Diaz et al. (53) also realized the transmission of SERS-active gold nanoparticles through the blood–brain barrier through focused ultrasound so that nanoparticles can be accurately injected into tumor tissue, and tumor boundaries can be accurately identified through SERS measurement to achieve resection.

3.3 SERS techniques in liquid biopsy for early diagnosis of tumors

The preventive measures currently taken for malignant tumor cells in clinical practice are still secondary prevention, namely early detection and early treatment. Early detection and early treatment can achieve maximum relief of patient pain while obtaining the best therapeutic effect. Pathological biopsy is mainly used as the gold standard in clinical practice to determine tumor type and staging (54). Because it is an invasive operation that causes great damage to patients, a new non-invasive method for detecting tumor cells is urgently needed. Some biogenic substances in blood were also used for biomarkers, such as Alpha-fetoprotein (AFP), carcinoembryonic antigen (CEA), carbohydrate antigen 153 (CA153), carbohydrate antigen 199 (CA199), carcinoembryonic antigen 125 (CA125), prostate-specific antigen (PSA), etc. (55, 56). However, these biomarkers are often used for recurrent diagnosis and are not sensitive to early diagnosis.
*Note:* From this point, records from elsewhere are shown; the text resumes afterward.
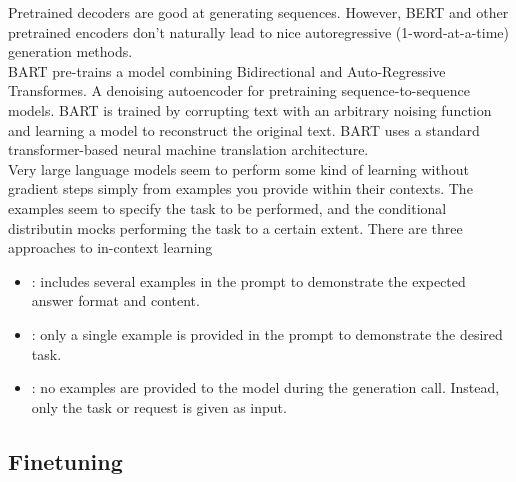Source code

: \documentclass{article}
\begin{document}
Pretrained decoders are good at generating sequences. However, BERT and other pretrained encoders don't naturally lead to nice autoregressive (1-word-at-a-time) generation methods. \\ 

BART pre-trains a model combining Bidirectional and Auto-Regressive Transformes. A denoising autoencoder for pretraining sequence-to-sequence models. BART is trained by corrupting text with an arbitrary noising function and learning a model to reconstruct the original text. BART uses a standard transformer-based neural machine translation architecture. \\ 

Very large language models seem to perform some kind of learning without gradient steps simply from examples you provide within their contexts. The  examples seem to specify the task to be performed, and the conditional distributin mocks performing the task to a certain extent. There are three approaches to in-context learning 
\begin{itemize}
  \item {}: includes several examples in the prompt to demonstrate the expected answer format and content. 
  \item {}: only a single example is provided in the prompt to demonstrate the desired task. 
  \item {}: no examples are provided to the model during the generation call. Instead, only the task or request is given as input. 
\end{itemize}

\subsection{Finetuning}
 
\end{document}
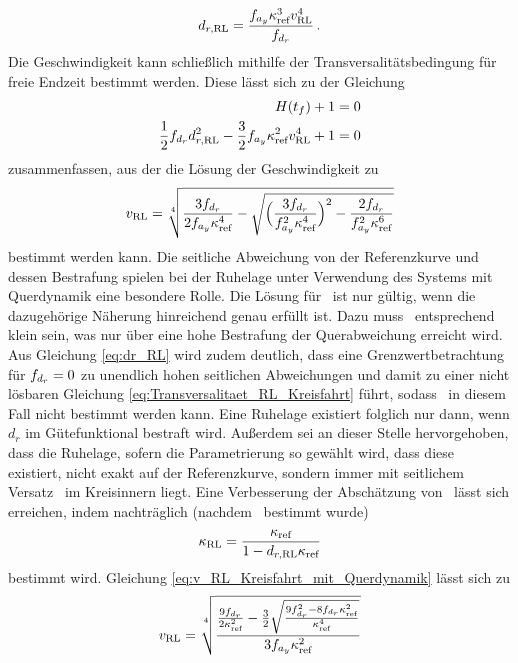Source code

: \begin{equation}
d_{r,\textrm{RL}} = \frac{f_{a_y}\kappa_{\textrm{ref}}^3v_{\textrm{RL}}^4}{f_{d_r}}\,.
\end{equation}
Die Geschwindigkeit kann schließlich mithilfe der Transversalitätsbedingung für freie Endzeit bestimmt werden. Diese lässt sich zu der Gleichung
\begin{align}
H(t_f) + 1 &= 0\\
\frac{1}{2}f_{d_r}d_{r,\textrm{RL}}^2 - \frac{3}{2}f_{a_y}\kappa_{\textrm{ref}}^2v_{\textrm{RL}}^4 + 1 &= 0 \label{eq:Transversalitaet_RL_Kreisfahrt}
\end{align}
zusammenfassen, aus der die Lösung der Geschwindigkeit zu 
\begin{equation}
v_{\textrm{RL}} = \sqrt[4]{\frac{3f_{d_r}}{2f_{a_y}\kappa_{\textrm{ref}}^4}-\sqrt{\Big(\frac{3f_{d_r}}{f_{a_y}^2\kappa_{\textrm{ref}}^4}\Big)^2 - \frac{2f_{d_r}}{f_{a_y}^2\kappa_{\textrm{ref}}^6}}} \label{eq:v_RL_Kreisfahrt_mit_Querdynamik}
\end{equation}
bestimmt werden kann. Die seitliche Abweichung von der Referenzkurve und dessen Bestrafung spielen bei der Ruhelage unter Verwendung des Systems mit Querdynamik eine besondere Rolle. Die Lösung für \kappaRL~ist nur gültig, wenn die dazugehörige Näherung hinreichend genau erfüllt ist. Dazu muss \drRL~entsprechend klein sein, was nur über eine hohe Bestrafung der Querabweichung erreicht wird. Aus Gleichung \eqref{eq:dr_RL} wird zudem deutlich, dass eine Grenzwertbetrachtung für $f_{d_r}=0$ zu unendlich hohen seitlichen Abweichungen und damit zu einer nicht lösbaren Gleichung \eqref{eq:Transversalitaet_RL_Kreisfahrt} führt, sodass \vRL~in diesem Fall nicht bestimmt werden kann. Eine Ruhelage existiert folglich nur dann, wenn $d_r$ im Gütefunktional bestraft wird. Außerdem sei an dieser Stelle hervorgehoben, dass die Ruhelage, sofern die Parametrierung so gewählt wird, dass diese existiert, nicht exakt auf der Referenzkurve, sondern immer mit seitlichem Versatz \drRL~im Kreisinnern liegt. Eine Verbesserung der Abschätzung von \kappaRL~lässt sich erreichen, indem nachträglich (nachdem \drRL~bestimmt wurde)
\begin{equation}
\kappa_{\textrm{RL}} = \frac{\kappa_{\textrm{ref}}}{1-d_{r,\textrm{RL}}\kappa_{\textrm{ref}}} \label{eq:kappaRL_exakt}
\end{equation}
bestimmt wird. Gleichung \eqref{eq:v_RL_Kreisfahrt_mit_Querdynamik} lässt sich zu 
\begin{equation}
v_{\textrm{RL}} = \sqrt[4]{\frac{\frac{9f_{d_r}}{2\kappa_{\textrm{ref}}^2}-\frac{3}{2}\sqrt{\frac{9f_{d_r}^2-8f_{d_r}\kappa_{\textrm{ref}}^2}{\kappa_{\textrm{ref}}^4}}}{3f_{a_y}\kappa_{\textrm{ref}}^2}} \label{eq:v_RL_Kreisfahrt_mit_Querdynamik_umform}
\end{equation}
Liquid biopsy can achieve non-invasive detection while minimizing patient pain. Research shows that endogenous substances in the body can be stored in the internal environment of the human body, such as blood, interstitial fluid, urine, saliva, and cerebrospinal fluid, and these substances can be revealed by SERS. The endogenous substances found in recent years mainly include circulating tumor cells (CTCs), circulating tumor DNA (ctDNA), microRNAs (miRNAs) and some substances secreted in exosomes (57, 58). Especially for glioma tissue, early detection and concurrent surgical resection can preserve the functional area of tissue to the maximum extent, and resect tumor tissue to the maximum extent, which can greatly increase the prognosis and quality of life of patients. Due to the invasive growth of glioma, blood–brain barrier is damaged. So the extracellular vesicles (EVs) of biological fluid that are not easy to appear in the blood. At the same time, the presence of cerebrospinal fluid greatly increases the chances of this substance being present.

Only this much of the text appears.